The participants have identified several threats and opportunities for the European Union which are related to the ongoing financial and economic crisis:

  • Since the economic model which had led to the crisis has brought almost a decade of strong growth, prudence is recommended in questioning its foundations.
  • State interventions that lead to bad loans and moral hazard should be replaced by incentives for responsible economic players.
  • Calls for the ethical behaviour of economic agents in the markets are inefficient unless they are translated into regulation by policy-makers.
  • Not only should the financial market be regulated, but the international monetary system should be reformed in order to overcome long-term imbalance in the global economy.
  • The way of economic development based on excessive leverage should be reconsidered.
  • The EU should unite to have a strong voice in shaping the world financial system to its own benefit and to the benefit of all.
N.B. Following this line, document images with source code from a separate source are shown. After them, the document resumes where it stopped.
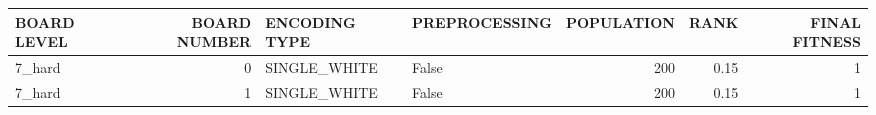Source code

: \begin{tabular}{lrllrrr}
\hline
 BOARD LEVEL   &   BOARD NUMBER & ENCODING TYPE   & PREPROCESSING   &   POPULATION &   RANK &   FINAL FITNESS \\
\hline
 7\_hard        &              0 & SINGLE\_WHITE    & False           &          200 &   0.15 &               1 \\
 7\_hard        &              1 & SINGLE\_WHITE    & False           &          200 &   0.15 &               1 \\
\hline
\end{tabular}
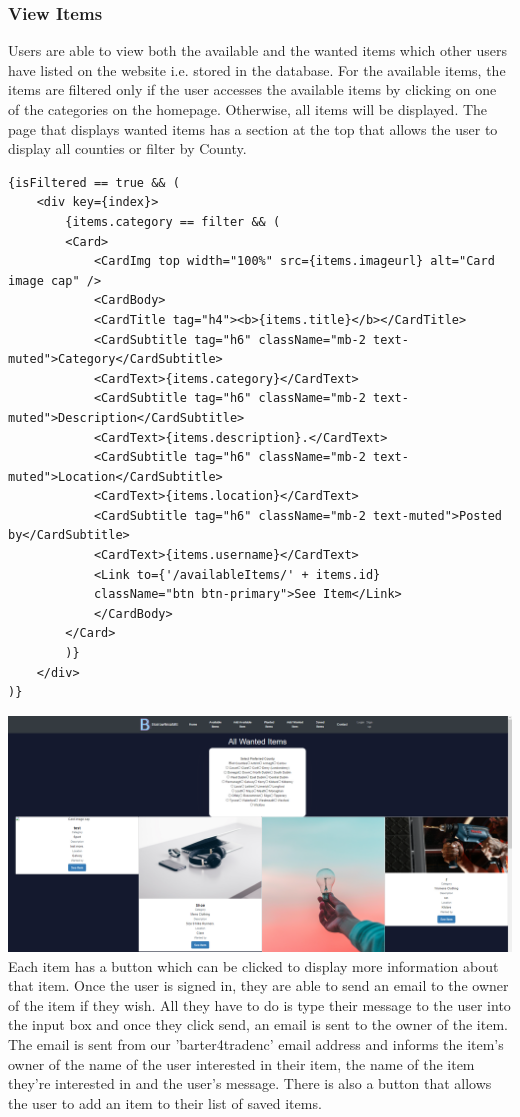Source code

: \subsubsection{View Items}
Users are able to view both the available and the wanted items which other users have listed on the website i.e. stored in the database. For the available items, the items are filtered only if the user accesses the available items by clicking on one of the categories on the homepage. Otherwise, all items will be displayed. The page that displays wanted items has a section at the top that allows the user to display all counties or filter by County.
\begin{verbatim}
{isFiltered == true && (
    <div key={index}>
        {items.category == filter && (
        <Card>
            <CardImg top width="100%" src={items.imageurl} alt="Card image cap" />
            <CardBody>
            <CardTitle tag="h4"><b>{items.title}</b></CardTitle>
            <CardSubtitle tag="h6" className="mb-2 text-muted">Category</CardSubtitle>
            <CardText>{items.category}</CardText>
            <CardSubtitle tag="h6" className="mb-2 text-muted">Description</CardSubtitle>
            <CardText>{items.description}.</CardText>
            <CardSubtitle tag="h6" className="mb-2 text-muted">Location</CardSubtitle>
            <CardText>{items.location}</CardText>
            <CardSubtitle tag="h6" className="mb-2 text-muted">Posted by</CardSubtitle>
            <CardText>{items.username}</CardText>
            <Link to={'/availableItems/' + items.id}
            className="btn btn-primary">See Item</Link>
            </CardBody>
        </Card>
        )}
    </div>
)}
\end{verbatim}
\includegraphics[width=\textwidth]{img/fe_wanteditems.PNG}
\newline
Each item has a button which can be clicked to display more information about that item. Once the user is signed in, they are able to send an email to the owner of the item if they wish. All they have to do is type their message to the user into the input box and once they click send, an email is sent to the owner of the item. The email is sent from our 'barter4tradenc' email address and informs the item's owner of the name of the user interested in their item, the name of the item they're interested in and the user's message. There is also a button that allows the user to add an item to their list of saved items.
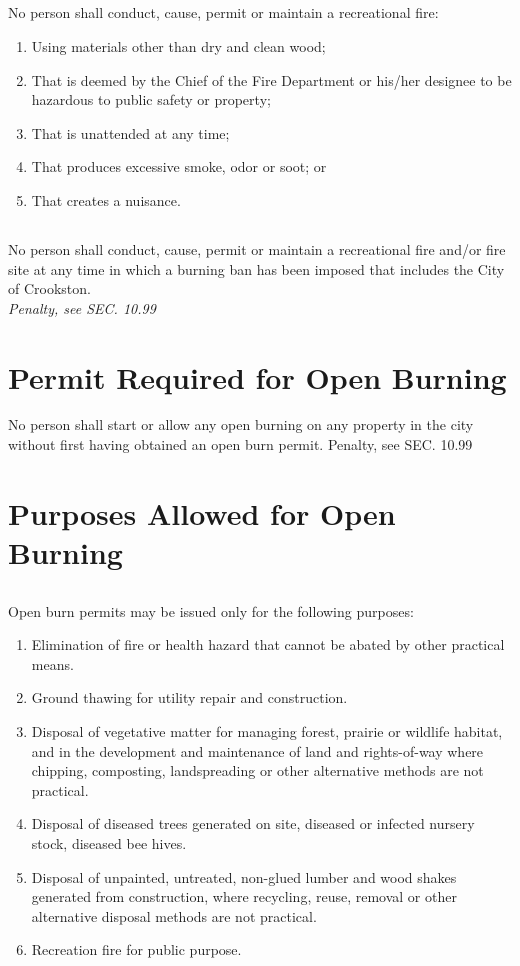 \subsection{}
No person shall conduct, cause, permit or maintain a recreational fire:
\begin{enumerate}[{\indent}1)]
    \item Using materials other than dry and clean wood;
    \item That is deemed by the Chief of the Fire Department or his/her designee to be hazardous to public safety or property;
    \item That is unattended at any time;
    \item That produces excessive smoke, odor or soot; or
    \item That creates a nuisance.
\end{enumerate}
\subsection{}
No person shall conduct, cause, permit or maintain a recreational fire and/or fire site at any time in which a burning ban has been imposed that includes the City of Crookston.\\
\emph{Penalty, see SEC. 10.99}
\section{Permit Required for Open Burning}
No person shall start or allow any open burning on any property in the city without first having obtained an open burn permit.
Penalty, see SEC. 10.99
\section{Purposes Allowed for Open Burning}
\subsection{}
Open burn permits may be issued only for the following purposes:
\begin{enumerate}[{\indent}1)]
    \item Elimination of fire or health hazard that cannot be abated by other practical means.
    \item Ground thawing for utility repair and construction.
    \item Disposal of vegetative matter for managing forest, prairie or wildlife habitat, and in the development and maintenance of land and rights-of-way where chipping, composting, landspreading or other alternative methods are not practical.
    \item Disposal of diseased trees generated on site, diseased or infected nursery stock, diseased bee hives.
    \item Disposal of unpainted, untreated, non-glued lumber and wood shakes generated from construction, where recycling, reuse, removal or other alternative disposal methods are not practical.
    \item Recreation fire for public purpose.
\end{enumerate}
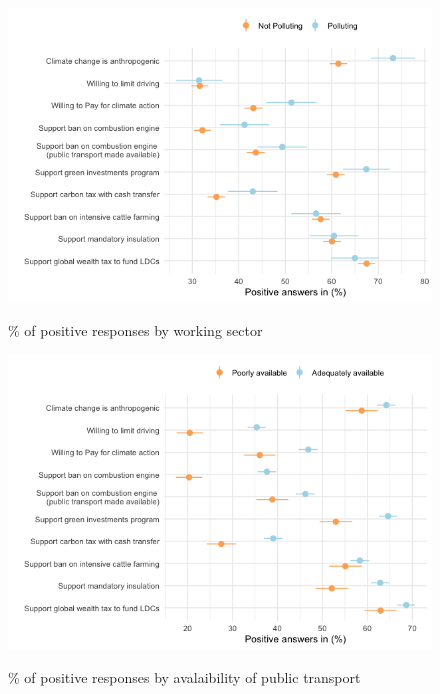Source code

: 	\begin{frame}{}%
	\begin{figure}[h!]
	\caption{\% of positive responses by working sector}
	\includegraphics[width=.7\paperwidth]{../figures/FR/positive_all_by_polluting_sector_FR.png} \\
	\end{figure}
	\end{frame}
	
	\begin{frame}{}%
	\begin{figure}[h!]
	\caption{\% of positive responses by avalaibility of public transport}
	\includegraphics[width=.7\paperwidth]{../figures/FR/positive_all_by_availability_transport_FR.png} \\
	\end{figure}
	\end{frame}
	
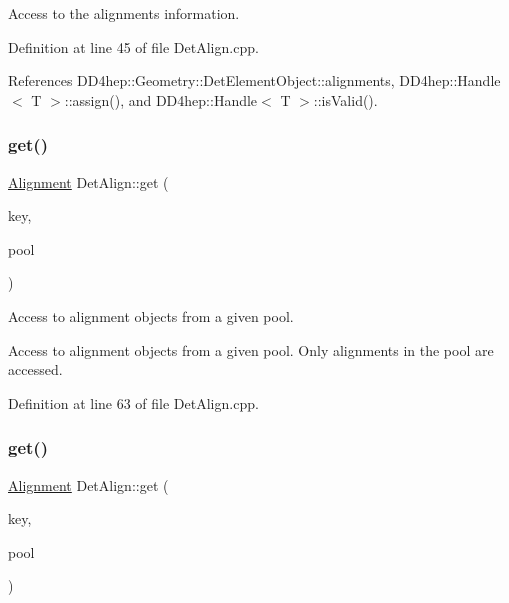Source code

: Access to the alignments information. 



Definition at line 45 of file Det\+Align.\+cpp.



References D\+D4hep\+::\+Geometry\+::\+Det\+Element\+Object\+::alignments, D\+D4hep\+::\+Handle$<$ T $>$\+::assign(), and D\+D4hep\+::\+Handle$<$ T $>$\+::is\+Valid().

\hypertarget{class_d_d4hep_1_1_alignments_1_1_det_align_a1487afd0d23a2ce523b29c7e502bf0bd}{}\label{class_d_d4hep_1_1_alignments_1_1_det_align_a1487afd0d23a2ce523b29c7e502bf0bd} 
\subsubsection{\texorpdfstring{get()}{get()}\hspace{0.1cm}{\footnotesize\ttfamily [1/4]}}
{\footnotesize\ttfamily \hyperlink{class_d_d4hep_1_1_alignments_1_1_alignment}{Alignment} Det\+Align\+::get (\begin{DoxyParamCaption}\item[{const std\+::string \&}]{key,  }\item[{const \hyperlink{class_d_d4hep_1_1_alignments_1_1_det_align_a0595e4c0ee7f454cf5e9c5d32b718aca}{User\+Pool} \&}]{pool }\end{DoxyParamCaption})}



Access to alignment objects from a given pool. 

Access to alignment objects from a given pool. Only alignments in the pool are accessed. 

Definition at line 63 of file Det\+Align.\+cpp.

\hypertarget{class_d_d4hep_1_1_alignments_1_1_det_align_a25f066eaf3999061359f7a46fbd4cfe1}{}\label{class_d_d4hep_1_1_alignments_1_1_det_align_a25f066eaf3999061359f7a46fbd4cfe1} 
\subsubsection{\texorpdfstring{get()}{get()}\hspace{0.1cm}{\footnotesize\ttfamily [2/4]}}
{\footnotesize\ttfamily \hyperlink{class_d_d4hep_1_1_alignments_1_1_alignment}{Alignment} Det\+Align\+::get (\begin{DoxyParamCaption}\item[{\hyperlink{class_d_d4hep_1_1_alignments_1_1_alignment_ab824a65f935a0c79b9ea1a7a85014b88}{Alignment\+::key\+\_\+type}}]{key,  }\item[{const \hyperlink{class_d_d4hep_1_1_alignments_1_1_det_align_a0595e4c0ee7f454cf5e9c5d32b718aca}{User\+Pool} \&}]{pool }\end{DoxyParamCaption})}



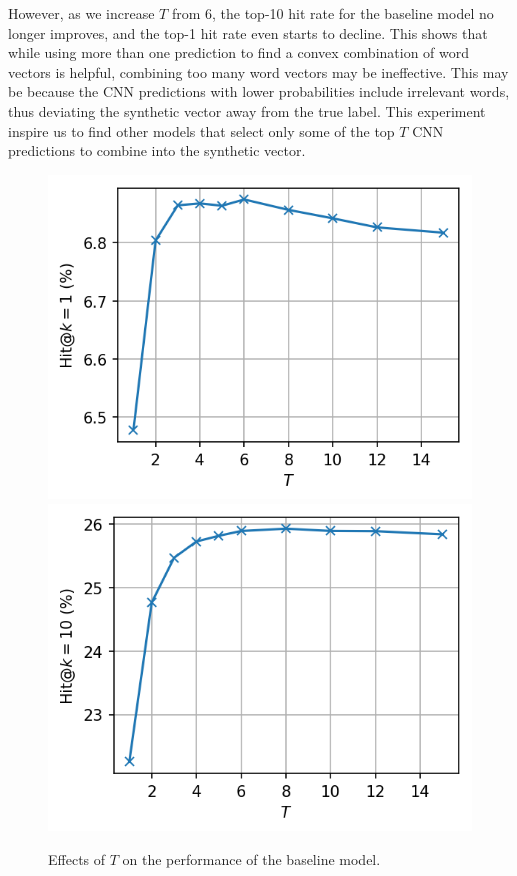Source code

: \documentclass[11pt,letterpaper]{article}
\begin{document}
However, as we increase $T$ from 6, the top-10 hit rate for the baseline model no longer improves, and the top-1 hit rate even starts to decline. This shows that while using more than one prediction to find a convex combination of word vectors is helpful, combining too many word vectors may be ineffective. This may be because the CNN predictions with lower probabilities include irrelevant words, thus deviating the synthetic vector away from the true label. This experiment inspire us to find other models that select only some of the top $T$ CNN predictions to combine into the synthetic vector.

\begin{figure}[ht]
\centering
\includegraphics[width=0.48\columnwidth]{effect_tt_k1.png} \hfill
\includegraphics[width=0.48\columnwidth]{effect_tt_k10.png} 
\caption{Effects of $T$ on the performance of the baseline model.}
\label{fig:tt}
\end{figure}


\end{document}
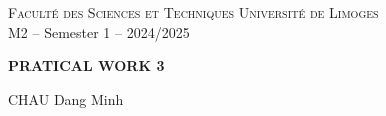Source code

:\documentclass[11pt,a4paper]{article}
\begin{document}
\thispagestyle{empty}

\begin{center}

  \textsc{Facult\'e des Sciences et Techniques}  \hfill \textsc{Universit\'e de Limoges} \\
  \hfill M2 -- Semester 1 -- 2024/2025 \\
  \bigskip

\end{center}

\begin{center}
  \textbf{\Large PRATICAL WORK 3} \\
  \vspace{0.5cm}

  CHAU Dang Minh
\end{center}



\printbibliography
\end{document}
  • In order to avoid new financial crisis, the recommendations adopted at the London summit should be implemented and elaborated by the forthcoming G20 summit in September.
  • The EU should profit from the challenged position of the United States and the openness of the new American administration to strengthening transatlantic relations.
  • After the partial delegitimization of neoliberalism, the EU should find a new consensus on the optimal balance between market incentives and institutional regulation.
  • Special attention should be paid to the burgeoning public debts of the EU member states because their repayment will put pressure on social and inter-generational solidarity.


The author would like to thank Petr Drulák, Michal Mejstřík and Jacques Rupnik for their comments on an earlier draft of the policy paper, and Daniel Schneider for the minutes from the first conference panel.